Se ha roto el silencio, se ha roto igual que cuando la tormenta irrumpe en la calma. El vacío y la soledad no son un simple reflejo de nuestro ser, pues junto con el dolor, no son más que una extensión extracorpórea de nosotros. Las alegrías y las esperanzas son un manto de dulce brisa al atardecer en un caluroso día de verano, un analgésico para una fuerte jaqueca, un pequeño haz de luz que se cuela entre las nubes, son como las primeras flores de la primavera, como las primeras gotas del otoño. Ambas forman un conjunto, un círculo tan sólido y vívido un instante, y tan frágil y efímero al siguiente.

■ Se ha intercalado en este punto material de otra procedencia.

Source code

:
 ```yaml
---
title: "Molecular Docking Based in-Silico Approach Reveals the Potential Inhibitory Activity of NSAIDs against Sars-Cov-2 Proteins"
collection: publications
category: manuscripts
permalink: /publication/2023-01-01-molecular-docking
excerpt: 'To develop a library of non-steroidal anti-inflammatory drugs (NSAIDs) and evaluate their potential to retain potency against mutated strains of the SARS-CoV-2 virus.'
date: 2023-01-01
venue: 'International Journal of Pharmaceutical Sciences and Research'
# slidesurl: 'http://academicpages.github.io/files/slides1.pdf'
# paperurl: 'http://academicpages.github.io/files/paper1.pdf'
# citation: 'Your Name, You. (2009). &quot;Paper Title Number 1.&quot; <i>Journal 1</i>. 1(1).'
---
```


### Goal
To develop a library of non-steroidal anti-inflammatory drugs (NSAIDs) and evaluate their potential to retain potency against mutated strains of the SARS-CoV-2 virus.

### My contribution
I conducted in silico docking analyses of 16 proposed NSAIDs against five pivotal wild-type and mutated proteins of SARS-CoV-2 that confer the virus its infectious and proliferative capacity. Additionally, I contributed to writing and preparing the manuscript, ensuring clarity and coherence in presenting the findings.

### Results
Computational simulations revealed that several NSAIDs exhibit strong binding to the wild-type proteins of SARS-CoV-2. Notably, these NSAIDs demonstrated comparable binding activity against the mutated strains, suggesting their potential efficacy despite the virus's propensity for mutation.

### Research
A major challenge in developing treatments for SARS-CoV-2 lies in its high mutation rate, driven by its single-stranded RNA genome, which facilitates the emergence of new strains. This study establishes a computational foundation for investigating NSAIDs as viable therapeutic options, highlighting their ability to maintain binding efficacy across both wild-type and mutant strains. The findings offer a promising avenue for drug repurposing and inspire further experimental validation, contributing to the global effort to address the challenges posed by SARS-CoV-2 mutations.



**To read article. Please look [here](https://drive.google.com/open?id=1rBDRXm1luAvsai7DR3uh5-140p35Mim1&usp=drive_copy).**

El dolor, la parálisis emocional de nuestras percepciones, no es más que la realidad que nos acompaña en cada momento y en cada lugar, a veces oculta bajo una capa de cristal translúcido, bajo el círculo de vaguedades y temporalidades que nos permiten liberarnos de nuestra esencia, de esa parte de nosotros intangible pero imposible de desterrar, pues apartarla de nosotros desgarraría nuestro interior psíquica pero también físicamente.
Es aquello que subyace, que prevalece, que se muestra cuando lo temporal finaliza, cuando lo que se ha de terminar acaba. Lo que está siempre cuando no lo necesitas, aquello que permanece junto a ti hasta que te acostumbras y asumes su inherencia y su absoluta perpetuidad. Pero, no obstante, siempre nos quedará esperar el rayo de luz, esa gota y la brisa para que calmen nuestro lacerante dolor, nuestro inherente dolor.